■ **Task requirements**: In the entries below, which lines run from the one containing "- Control Node" to the one containing "Sebuah list yang"? Copy exactly those lines, ends included, and no others.

■ **Information given**:
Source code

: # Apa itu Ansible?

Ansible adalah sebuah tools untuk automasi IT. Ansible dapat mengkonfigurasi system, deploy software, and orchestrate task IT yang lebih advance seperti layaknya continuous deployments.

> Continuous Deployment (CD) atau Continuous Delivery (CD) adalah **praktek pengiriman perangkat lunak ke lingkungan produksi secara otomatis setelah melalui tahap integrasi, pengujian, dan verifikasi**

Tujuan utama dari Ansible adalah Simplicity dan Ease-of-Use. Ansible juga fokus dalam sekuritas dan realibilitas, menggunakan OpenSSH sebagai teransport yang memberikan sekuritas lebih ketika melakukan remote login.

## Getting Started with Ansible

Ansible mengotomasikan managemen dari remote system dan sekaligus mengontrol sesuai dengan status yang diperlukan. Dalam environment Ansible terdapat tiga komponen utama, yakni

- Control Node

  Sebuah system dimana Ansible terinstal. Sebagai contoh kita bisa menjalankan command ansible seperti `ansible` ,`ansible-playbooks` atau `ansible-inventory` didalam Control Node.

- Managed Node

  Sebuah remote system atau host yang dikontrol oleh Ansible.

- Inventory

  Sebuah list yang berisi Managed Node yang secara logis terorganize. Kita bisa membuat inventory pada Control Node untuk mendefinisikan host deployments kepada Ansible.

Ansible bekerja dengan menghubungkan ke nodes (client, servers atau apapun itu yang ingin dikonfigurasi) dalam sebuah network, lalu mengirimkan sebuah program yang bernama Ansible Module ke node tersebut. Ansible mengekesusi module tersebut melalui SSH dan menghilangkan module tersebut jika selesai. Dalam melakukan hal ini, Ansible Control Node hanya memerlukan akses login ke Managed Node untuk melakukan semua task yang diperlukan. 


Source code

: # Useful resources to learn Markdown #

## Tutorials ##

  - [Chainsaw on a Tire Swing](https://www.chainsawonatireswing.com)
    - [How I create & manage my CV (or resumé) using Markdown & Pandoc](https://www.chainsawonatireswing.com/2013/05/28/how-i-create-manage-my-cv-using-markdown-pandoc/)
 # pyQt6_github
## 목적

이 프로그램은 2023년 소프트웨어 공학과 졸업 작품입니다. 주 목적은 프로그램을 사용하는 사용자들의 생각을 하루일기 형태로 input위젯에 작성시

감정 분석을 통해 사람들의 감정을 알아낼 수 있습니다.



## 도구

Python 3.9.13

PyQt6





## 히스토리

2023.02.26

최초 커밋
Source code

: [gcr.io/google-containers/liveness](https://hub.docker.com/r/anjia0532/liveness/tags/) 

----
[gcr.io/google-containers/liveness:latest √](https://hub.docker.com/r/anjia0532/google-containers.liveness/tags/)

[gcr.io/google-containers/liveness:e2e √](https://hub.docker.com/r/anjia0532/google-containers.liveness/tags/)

■ **Written solution**:
- Control Node

  Sebuah system dimana Ansible terinstal. Sebagai contoh kita bisa menjalankan command ansible seperti `ansible` ,`ansible-playbooks` atau `ansible-inventory` didalam Control Node.

- Managed Node

  Sebuah remote system atau host yang dikontrol oleh Ansible.

- Inventory

  Sebuah list yang berisi Managed Node yang secara logis terorganize. Kita bisa membuat inventory pada Control Node untuk mendefinisikan host deployments kepada Ansible.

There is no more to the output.